Dataset entries
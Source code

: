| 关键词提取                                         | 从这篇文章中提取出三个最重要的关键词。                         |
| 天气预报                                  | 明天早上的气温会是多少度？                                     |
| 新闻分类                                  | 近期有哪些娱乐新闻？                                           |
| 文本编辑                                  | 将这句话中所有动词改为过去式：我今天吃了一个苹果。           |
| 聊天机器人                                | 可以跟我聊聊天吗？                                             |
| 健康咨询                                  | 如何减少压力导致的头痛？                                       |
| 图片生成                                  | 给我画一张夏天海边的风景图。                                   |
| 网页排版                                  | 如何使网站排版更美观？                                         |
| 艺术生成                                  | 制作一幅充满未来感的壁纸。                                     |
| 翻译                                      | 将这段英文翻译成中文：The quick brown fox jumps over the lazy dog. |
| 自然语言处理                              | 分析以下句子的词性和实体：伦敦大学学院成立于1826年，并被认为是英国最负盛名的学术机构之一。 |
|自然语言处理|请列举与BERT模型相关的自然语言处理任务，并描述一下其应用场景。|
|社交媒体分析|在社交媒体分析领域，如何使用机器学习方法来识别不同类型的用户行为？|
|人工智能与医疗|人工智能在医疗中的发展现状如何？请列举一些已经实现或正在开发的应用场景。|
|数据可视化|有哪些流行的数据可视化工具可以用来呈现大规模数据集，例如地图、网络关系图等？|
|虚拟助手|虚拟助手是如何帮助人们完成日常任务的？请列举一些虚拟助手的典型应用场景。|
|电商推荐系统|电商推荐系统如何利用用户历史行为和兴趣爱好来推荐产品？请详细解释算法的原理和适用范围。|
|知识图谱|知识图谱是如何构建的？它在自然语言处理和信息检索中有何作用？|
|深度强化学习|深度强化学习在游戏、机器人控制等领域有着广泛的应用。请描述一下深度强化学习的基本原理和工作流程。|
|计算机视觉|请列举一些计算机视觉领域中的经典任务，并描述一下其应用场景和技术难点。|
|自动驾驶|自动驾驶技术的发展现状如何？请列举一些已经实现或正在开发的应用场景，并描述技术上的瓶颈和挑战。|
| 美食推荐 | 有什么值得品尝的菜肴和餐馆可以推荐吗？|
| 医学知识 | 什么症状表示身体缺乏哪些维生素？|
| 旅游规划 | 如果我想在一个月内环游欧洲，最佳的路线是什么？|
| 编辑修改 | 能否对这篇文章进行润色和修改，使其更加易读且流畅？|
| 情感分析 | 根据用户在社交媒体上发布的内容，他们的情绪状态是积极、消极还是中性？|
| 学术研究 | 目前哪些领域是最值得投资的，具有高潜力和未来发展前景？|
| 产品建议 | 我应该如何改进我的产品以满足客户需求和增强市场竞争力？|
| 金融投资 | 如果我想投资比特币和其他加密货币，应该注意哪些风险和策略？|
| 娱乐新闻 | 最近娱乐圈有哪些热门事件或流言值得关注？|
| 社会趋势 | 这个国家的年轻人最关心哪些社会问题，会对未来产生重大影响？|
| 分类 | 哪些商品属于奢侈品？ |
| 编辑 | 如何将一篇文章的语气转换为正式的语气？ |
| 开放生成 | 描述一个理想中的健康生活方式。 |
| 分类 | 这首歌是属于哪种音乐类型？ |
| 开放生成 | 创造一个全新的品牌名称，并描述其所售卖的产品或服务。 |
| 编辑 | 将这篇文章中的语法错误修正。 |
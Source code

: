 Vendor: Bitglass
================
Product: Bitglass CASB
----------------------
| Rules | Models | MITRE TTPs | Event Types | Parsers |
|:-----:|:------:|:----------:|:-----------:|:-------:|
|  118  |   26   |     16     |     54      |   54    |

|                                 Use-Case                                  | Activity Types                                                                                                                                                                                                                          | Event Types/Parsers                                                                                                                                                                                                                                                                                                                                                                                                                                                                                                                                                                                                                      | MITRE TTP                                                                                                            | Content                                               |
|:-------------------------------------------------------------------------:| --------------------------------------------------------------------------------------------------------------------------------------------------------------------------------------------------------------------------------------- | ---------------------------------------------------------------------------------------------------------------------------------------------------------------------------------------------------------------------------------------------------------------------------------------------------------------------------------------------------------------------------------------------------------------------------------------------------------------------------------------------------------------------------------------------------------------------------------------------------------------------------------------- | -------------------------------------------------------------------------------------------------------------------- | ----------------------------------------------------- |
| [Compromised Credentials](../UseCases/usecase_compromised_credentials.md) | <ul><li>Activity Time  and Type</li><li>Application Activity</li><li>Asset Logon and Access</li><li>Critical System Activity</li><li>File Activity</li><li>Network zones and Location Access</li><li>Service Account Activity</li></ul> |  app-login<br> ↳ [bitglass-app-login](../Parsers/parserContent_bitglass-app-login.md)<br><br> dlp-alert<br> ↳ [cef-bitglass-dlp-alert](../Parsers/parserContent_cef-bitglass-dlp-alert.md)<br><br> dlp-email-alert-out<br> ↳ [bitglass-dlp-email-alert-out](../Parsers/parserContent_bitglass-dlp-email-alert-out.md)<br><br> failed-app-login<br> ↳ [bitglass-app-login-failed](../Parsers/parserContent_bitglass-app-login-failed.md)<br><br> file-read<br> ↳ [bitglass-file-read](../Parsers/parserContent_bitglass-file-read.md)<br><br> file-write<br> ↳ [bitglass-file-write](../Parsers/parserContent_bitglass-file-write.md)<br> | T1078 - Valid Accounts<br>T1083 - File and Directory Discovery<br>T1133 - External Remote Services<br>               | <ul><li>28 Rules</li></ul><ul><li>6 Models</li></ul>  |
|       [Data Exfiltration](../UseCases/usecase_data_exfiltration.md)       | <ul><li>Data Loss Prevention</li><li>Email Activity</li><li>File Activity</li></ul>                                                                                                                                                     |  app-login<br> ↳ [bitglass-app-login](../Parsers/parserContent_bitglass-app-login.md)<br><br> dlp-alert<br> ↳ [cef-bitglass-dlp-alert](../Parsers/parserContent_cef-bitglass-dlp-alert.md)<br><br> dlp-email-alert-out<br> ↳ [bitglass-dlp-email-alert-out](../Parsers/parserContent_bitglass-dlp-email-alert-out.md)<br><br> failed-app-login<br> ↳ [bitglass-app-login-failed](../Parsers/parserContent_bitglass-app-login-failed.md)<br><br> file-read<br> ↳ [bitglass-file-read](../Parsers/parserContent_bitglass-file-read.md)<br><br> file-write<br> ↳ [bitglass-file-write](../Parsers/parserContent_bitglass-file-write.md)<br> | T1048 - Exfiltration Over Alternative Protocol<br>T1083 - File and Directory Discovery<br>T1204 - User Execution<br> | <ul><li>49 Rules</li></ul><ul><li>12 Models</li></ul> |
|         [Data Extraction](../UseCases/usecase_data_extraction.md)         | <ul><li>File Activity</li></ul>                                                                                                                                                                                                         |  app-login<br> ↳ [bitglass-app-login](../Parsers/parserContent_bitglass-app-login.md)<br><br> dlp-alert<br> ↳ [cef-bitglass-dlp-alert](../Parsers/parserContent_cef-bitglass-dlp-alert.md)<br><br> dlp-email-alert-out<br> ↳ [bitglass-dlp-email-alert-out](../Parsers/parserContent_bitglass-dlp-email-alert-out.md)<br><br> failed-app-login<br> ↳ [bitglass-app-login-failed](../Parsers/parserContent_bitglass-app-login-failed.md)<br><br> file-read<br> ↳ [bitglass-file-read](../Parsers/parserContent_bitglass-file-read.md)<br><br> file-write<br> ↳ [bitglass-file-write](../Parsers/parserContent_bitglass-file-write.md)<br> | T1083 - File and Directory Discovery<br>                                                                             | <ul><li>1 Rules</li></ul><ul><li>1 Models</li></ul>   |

▶ **EXERCISE OBJECTIVE**: Write out the records in full, word for word.

▶ **OUTPUT BELOW**:
Source code

:| 关键词提取                                         | 从这篇文章中提取出三个最重要的关键词。                         |
| 天气预报                                  | 明天早上的气温会是多少度？                                     |
| 新闻分类                                  | 近期有哪些娱乐新闻？                                           |
| 文本编辑                                  | 将这句话中所有动词改为过去式：我今天吃了一个苹果。           |
| 聊天机器人                                | 可以跟我聊聊天吗？                                             |
| 健康咨询                                  | 如何减少压力导致的头痛？                                       |
| 图片生成                                  | 给我画一张夏天海边的风景图。                                   |
| 网页排版                                  | 如何使网站排版更美观？                                         |
| 艺术生成                                  | 制作一幅充满未来感的壁纸。                                     |
| 翻译                                      | 将这段英文翻译成中文：The quick brown fox jumps over the lazy dog. |
| 自然语言处理                              | 分析以下句子的词性和实体：伦敦大学学院成立于1826年，并被认为是英国最负盛名的学术机构之一。 |
|自然语言处理|请列举与BERT模型相关的自然语言处理任务，并描述一下其应用场景。|
|社交媒体分析|在社交媒体分析领域，如何使用机器学习方法来识别不同类型的用户行为？|
|人工智能与医疗|人工智能在医疗中的发展现状如何？请列举一些已经实现或正在开发的应用场景。|
|数据可视化|有哪些流行的数据可视化工具可以用来呈现大规模数据集，例如地图、网络关系图等？|
|虚拟助手|虚拟助手是如何帮助人们完成日常任务的？请列举一些虚拟助手的典型应用场景。|
|电商推荐系统|电商推荐系统如何利用用户历史行为和兴趣爱好来推荐产品？请详细解释算法的原理和适用范围。|
|知识图谱|知识图谱是如何构建的？它在自然语言处理和信息检索中有何作用？|
|深度强化学习|深度强化学习在游戏、机器人控制等领域有着广泛的应用。请描述一下深度强化学习的基本原理和工作流程。|
|计算机视觉|请列举一些计算机视觉领域中的经典任务，并描述一下其应用场景和技术难点。|
|自动驾驶|自动驾驶技术的发展现状如何？请列举一些已经实现或正在开发的应用场景，并描述技术上的瓶颈和挑战。|
| 美食推荐 | 有什么值得品尝的菜肴和餐馆可以推荐吗？|
| 医学知识 | 什么症状表示身体缺乏哪些维生素？|
| 旅游规划 | 如果我想在一个月内环游欧洲，最佳的路线是什么？|
| 编辑修改 | 能否对这篇文章进行润色和修改，使其更加易读且流畅？|
| 情感分析 | 根据用户在社交媒体上发布的内容，他们的情绪状态是积极、消极还是中性？|
| 学术研究 | 目前哪些领域是最值得投资的，具有高潜力和未来发展前景？|
| 产品建议 | 我应该如何改进我的产品以满足客户需求和增强市场竞争力？|
| 金融投资 | 如果我想投资比特币和其他加密货币，应该注意哪些风险和策略？|
| 娱乐新闻 | 最近娱乐圈有哪些热门事件或流言值得关注？|
| 社会趋势 | 这个国家的年轻人最关心哪些社会问题，会对未来产生重大影响？|
| 分类 | 哪些商品属于奢侈品？ |
| 编辑 | 如何将一篇文章的语气转换为正式的语气？ |
| 开放生成 | 描述一个理想中的健康生活方式。 |
| 分类 | 这首歌是属于哪种音乐类型？ |
| 开放生成 | 创造一个全新的品牌名称，并描述其所售卖的产品或服务。 |
| 编辑 | 将这篇文章中的语法错误修正。 |
Source code

: Vendor: Bitglass
================
Product: Bitglass CASB
----------------------
| Rules | Models | MITRE TTPs | Event Types | Parsers |
|:-----:|:------:|:----------:|:-----------:|:-------:|
|  118  |   26   |     16     |     54      |   54    |

|                                 Use-Case                                  | Activity Types                                                                                                                                                                                                                          | Event Types/Parsers                                                                                                                                                                                                                                                                                                                                                                                                                                                                                                                                                                                                                      | MITRE TTP                                                                                                            | Content                                               |
|:-------------------------------------------------------------------------:| --------------------------------------------------------------------------------------------------------------------------------------------------------------------------------------------------------------------------------------- | ---------------------------------------------------------------------------------------------------------------------------------------------------------------------------------------------------------------------------------------------------------------------------------------------------------------------------------------------------------------------------------------------------------------------------------------------------------------------------------------------------------------------------------------------------------------------------------------------------------------------------------------- | -------------------------------------------------------------------------------------------------------------------- | ----------------------------------------------------- |
| [Compromised Credentials](../UseCases/usecase_compromised_credentials.md) | <ul><li>Activity Time  and Type</li><li>Application Activity</li><li>Asset Logon and Access</li><li>Critical System Activity</li><li>File Activity</li><li>Network zones and Location Access</li><li>Service Account Activity</li></ul> |  app-login<br> ↳ [bitglass-app-login](../Parsers/parserContent_bitglass-app-login.md)<br><br> dlp-alert<br> ↳ [cef-bitglass-dlp-alert](../Parsers/parserContent_cef-bitglass-dlp-alert.md)<br><br> dlp-email-alert-out<br> ↳ [bitglass-dlp-email-alert-out](../Parsers/parserContent_bitglass-dlp-email-alert-out.md)<br><br> failed-app-login<br> ↳ [bitglass-app-login-failed](../Parsers/parserContent_bitglass-app-login-failed.md)<br><br> file-read<br> ↳ [bitglass-file-read](../Parsers/parserContent_bitglass-file-read.md)<br><br> file-write<br> ↳ [bitglass-file-write](../Parsers/parserContent_bitglass-file-write.md)<br> | T1078 - Valid Accounts<br>T1083 - File and Directory Discovery<br>T1133 - External Remote Services<br>               | <ul><li>28 Rules</li></ul><ul><li>6 Models</li></ul>  |
|       [Data Exfiltration](../UseCases/usecase_data_exfiltration.md)       | <ul><li>Data Loss Prevention</li><li>Email Activity</li><li>File Activity</li></ul>                                                                                                                                                     |  app-login<br> ↳ [bitglass-app-login](../Parsers/parserContent_bitglass-app-login.md)<br><br> dlp-alert<br> ↳ [cef-bitglass-dlp-alert](../Parsers/parserContent_cef-bitglass-dlp-alert.md)<br><br> dlp-email-alert-out<br> ↳ [bitglass-dlp-email-alert-out](../Parsers/parserContent_bitglass-dlp-email-alert-out.md)<br><br> failed-app-login<br> ↳ [bitglass-app-login-failed](../Parsers/parserContent_bitglass-app-login-failed.md)<br><br> file-read<br> ↳ [bitglass-file-read](../Parsers/parserContent_bitglass-file-read.md)<br><br> file-write<br> ↳ [bitglass-file-write](../Parsers/parserContent_bitglass-file-write.md)<br> | T1048 - Exfiltration Over Alternative Protocol<br>T1083 - File and Directory Discovery<br>T1204 - User Execution<br> | <ul><li>49 Rules</li></ul><ul><li>12 Models</li></ul> |
|         [Data Extraction](../UseCases/usecase_data_extraction.md)         | <ul><li>File Activity</li></ul>                                                                                                                                                                                                         |  app-login<br> ↳ [bitglass-app-login](../Parsers/parserContent_bitglass-app-login.md)<br><br> dlp-alert<br> ↳ [cef-bitglass-dlp-alert](../Parsers/parserContent_cef-bitglass-dlp-alert.md)<br><br> dlp-email-alert-out<br> ↳ [bitglass-dlp-email-alert-out](../Parsers/parserContent_bitglass-dlp-email-alert-out.md)<br><br> failed-app-login<br> ↳ [bitglass-app-login-failed](../Parsers/parserContent_bitglass-app-login-failed.md)<br><br> file-read<br> ↳ [bitglass-file-read](../Parsers/parserContent_bitglass-file-read.md)<br><br> file-write<br> ↳ [bitglass-file-write](../Parsers/parserContent_bitglass-file-write.md)<br> | T1083 - File and Directory Discovery<br>                                                                             | <ul><li>1 Rules</li></ul><ul><li>1 Models</li></ul>   |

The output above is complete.